GANIMEDE

Enciclopedia Italiana (1932)

GANIMEDE (Γανυμήδης, Ganymēdes)

Angelo Taccone

Secondo la leggenda più nota egli è figlio del Dardanide Troe e di Calliroe, figlia dello Scamandro; altre versioni lo dicono nato di Laomedonte o d'Ilo o d'Assàraco o d'Erittonio. La più antica forma della leggenda (Iliade, XX, 232 segg.) lo dice il più bello dei mortali e narra che appunto perciò gli dei lo rapirono e lo portarono in cielo perché servisse da coppiere a Zeus ed abitasse sempre con gli eterni. Ben presto però Zeus medesimo rapisce il giovinetto, al cui padre concede come compenso immortali rapidissimi cavalli o un aureo tralcio, opera di Efesto. In antico sembra sia stato un impetuoso vento mandato dagli dei a rapire G., ma ad un certo punto (dopo Ibico) sottentra l'aquila di Zeus e da ultimo Zeus medesimo in forma d'aquila. Il luogo del ratto è in origine la Troade, dove Ganimede al momento in cui viene rapito sta pascolando le greggi del padre. Ma quando la leggenda di Ganimede va assumendo un carattere erotico (il che avviene abbastanza presto; vedi, tra l'altro, i versi 1345-46 della silloge teognidea) le località variano, e si spostano in paesi ove l'amore per giovanetti fu specialmente fiorente, come Creta e l'Eubea. Varie località appaiono anche nelle spiegazioni razionalistiche della leggenda, che sostituiscono a Zeus come rapitore Tantalo o Minosse. La leggenda che narra di G. come dell'amasio di Zeus, è quella che ha preso più sviluppo nella poesia classica. Vi accennano più o meno largamente ad es. Pindaro nell'Olimpica I, Sofocle nelle Colchidi (fr. 320 N.2), Euripide in luoghi dell'Oreste, dell'Ifigenia in Aulide, molti epigrammi (in qualcuno è anche introdotto il motivo della gelosia di Era), Luciano, Nonno, Ovidio. Alla tarda età ellenistica o alla romana appartiene il catasterismo di G. come hydrochoos.

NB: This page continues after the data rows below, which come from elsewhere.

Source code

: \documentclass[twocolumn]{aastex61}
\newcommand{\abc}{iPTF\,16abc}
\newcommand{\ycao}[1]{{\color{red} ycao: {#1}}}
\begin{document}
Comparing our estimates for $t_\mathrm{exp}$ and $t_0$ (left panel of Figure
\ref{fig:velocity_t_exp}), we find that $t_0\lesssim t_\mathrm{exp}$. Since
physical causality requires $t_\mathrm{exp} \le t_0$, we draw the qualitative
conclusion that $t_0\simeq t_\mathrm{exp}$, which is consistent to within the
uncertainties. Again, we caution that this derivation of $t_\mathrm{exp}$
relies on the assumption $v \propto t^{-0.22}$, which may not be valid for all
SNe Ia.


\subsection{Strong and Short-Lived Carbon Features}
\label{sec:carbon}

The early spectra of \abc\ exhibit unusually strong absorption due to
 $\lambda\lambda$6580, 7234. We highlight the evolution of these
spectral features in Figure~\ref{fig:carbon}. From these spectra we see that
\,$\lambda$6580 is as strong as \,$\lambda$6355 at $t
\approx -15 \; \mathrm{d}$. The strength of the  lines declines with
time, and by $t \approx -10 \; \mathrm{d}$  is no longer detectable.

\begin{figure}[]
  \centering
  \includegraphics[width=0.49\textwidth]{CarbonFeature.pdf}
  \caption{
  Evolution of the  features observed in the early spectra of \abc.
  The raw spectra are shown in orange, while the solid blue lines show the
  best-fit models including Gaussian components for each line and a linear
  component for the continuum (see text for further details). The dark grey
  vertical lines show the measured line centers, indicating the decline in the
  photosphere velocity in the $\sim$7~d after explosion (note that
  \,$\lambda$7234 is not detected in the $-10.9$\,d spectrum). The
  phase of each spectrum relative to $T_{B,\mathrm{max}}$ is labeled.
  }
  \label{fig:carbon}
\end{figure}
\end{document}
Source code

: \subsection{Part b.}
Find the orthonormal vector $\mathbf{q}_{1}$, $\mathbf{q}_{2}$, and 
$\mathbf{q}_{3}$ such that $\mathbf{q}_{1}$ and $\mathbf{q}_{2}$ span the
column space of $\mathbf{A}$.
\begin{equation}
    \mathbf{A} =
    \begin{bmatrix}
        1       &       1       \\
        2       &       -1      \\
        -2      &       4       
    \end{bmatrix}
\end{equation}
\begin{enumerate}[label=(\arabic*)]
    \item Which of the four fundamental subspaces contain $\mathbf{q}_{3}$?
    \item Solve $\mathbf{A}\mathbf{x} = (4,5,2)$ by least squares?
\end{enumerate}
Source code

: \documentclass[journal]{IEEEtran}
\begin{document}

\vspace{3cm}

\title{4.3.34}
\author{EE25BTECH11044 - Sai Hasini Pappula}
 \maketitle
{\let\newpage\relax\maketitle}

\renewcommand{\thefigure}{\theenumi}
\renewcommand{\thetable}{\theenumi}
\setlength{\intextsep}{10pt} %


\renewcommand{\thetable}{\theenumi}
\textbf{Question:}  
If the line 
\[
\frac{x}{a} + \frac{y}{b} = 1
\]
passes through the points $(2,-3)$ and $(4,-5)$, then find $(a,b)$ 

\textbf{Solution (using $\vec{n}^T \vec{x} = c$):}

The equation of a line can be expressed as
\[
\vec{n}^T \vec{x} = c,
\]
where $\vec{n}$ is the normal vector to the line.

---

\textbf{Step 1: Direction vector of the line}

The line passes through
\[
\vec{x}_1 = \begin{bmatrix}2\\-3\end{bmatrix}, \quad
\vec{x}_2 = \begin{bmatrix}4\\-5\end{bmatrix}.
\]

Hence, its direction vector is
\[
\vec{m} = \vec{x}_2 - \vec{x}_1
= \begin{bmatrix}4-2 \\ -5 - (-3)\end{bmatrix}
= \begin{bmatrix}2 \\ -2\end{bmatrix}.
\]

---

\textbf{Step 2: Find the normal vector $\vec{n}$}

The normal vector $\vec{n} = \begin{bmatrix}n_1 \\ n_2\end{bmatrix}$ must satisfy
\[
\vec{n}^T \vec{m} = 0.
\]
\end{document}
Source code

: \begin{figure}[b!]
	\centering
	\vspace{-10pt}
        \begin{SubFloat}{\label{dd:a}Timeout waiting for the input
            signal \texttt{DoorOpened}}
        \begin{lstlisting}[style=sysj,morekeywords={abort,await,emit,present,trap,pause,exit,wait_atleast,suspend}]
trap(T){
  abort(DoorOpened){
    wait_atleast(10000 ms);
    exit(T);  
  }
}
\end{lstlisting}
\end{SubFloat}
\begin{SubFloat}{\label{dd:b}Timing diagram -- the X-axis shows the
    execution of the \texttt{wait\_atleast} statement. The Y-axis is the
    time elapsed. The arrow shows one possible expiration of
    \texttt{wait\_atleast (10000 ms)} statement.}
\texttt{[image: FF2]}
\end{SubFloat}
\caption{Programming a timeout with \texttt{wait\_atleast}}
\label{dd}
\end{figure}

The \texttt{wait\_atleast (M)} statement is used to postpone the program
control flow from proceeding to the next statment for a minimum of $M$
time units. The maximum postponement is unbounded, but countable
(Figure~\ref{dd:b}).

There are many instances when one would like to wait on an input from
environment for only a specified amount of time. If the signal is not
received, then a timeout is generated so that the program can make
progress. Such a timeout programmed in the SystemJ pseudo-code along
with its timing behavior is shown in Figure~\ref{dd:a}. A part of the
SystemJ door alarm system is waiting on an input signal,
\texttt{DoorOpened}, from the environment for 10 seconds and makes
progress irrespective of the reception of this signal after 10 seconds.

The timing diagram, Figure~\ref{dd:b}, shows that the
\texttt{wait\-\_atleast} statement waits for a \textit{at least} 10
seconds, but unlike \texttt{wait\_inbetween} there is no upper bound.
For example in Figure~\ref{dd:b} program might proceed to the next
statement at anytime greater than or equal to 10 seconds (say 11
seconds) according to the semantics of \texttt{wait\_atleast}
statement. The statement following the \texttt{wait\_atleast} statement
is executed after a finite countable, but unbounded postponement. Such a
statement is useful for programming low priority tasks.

La leggenda di Ganimede ha offerto parecchi soggetti all'arte antica; la quale ha tuttavia in particolar modo preferito la rappresentazione del ratto. Molte sono le figurazioni vascolari; ma qui accenneremo, per brevità, solo alle opere della grande arte, dove riuscì famoso specialmente il bronzeo gruppo di Leocare ateniese (2ª metà del sec. IV a. C.), nel quale il problema di presentare il giovinetto coi piedi che più non toccano terra è risolto mediante l'appoggio dell'aquila ad un tronco d'albero. Ne abbiamo un certo numero di mediocri riproduzioni marmoree, tra cui la migliore è quella che si conserva in Vaticano nella Galleria dei Candelabri. Nel gruppo di Leocare l'aquila è la ministra di Zeus, e come tale tende non soltanto col volo ma pur con lo sguardo al cielo, alla dimora del suo signore. Invece al momento della leggenda in cui Zeus medesimo in forma d'aquila rapisce per amore il bel giovinetto s'inspira il gruppo marmoreo conservato a Venezia (Museo di S. Marco), dove il braccio destro del giovinetto fu malamente restaurato: esso doveva in origine cingere il collo dell'aquila. Altri momenti della leggenda preferiti dalla rappresentazione artistica furono quello in cui l'aquila si trova a terra accanto a Ganimede e quello di Ganimede che abbevera l'aquila.

Bibl.: W. Drexler, in Roscher, Lexikon d. gr. u. röm. Mythol., I, coll. 1595 segg.; Pauly-Wissowa, Real-Encykl., VII, coll. 737 segg.; L. Preller, Griech. Mythologie, 4ª ed. di C. Robert, I, Berlino 1894, pp. 499 segg.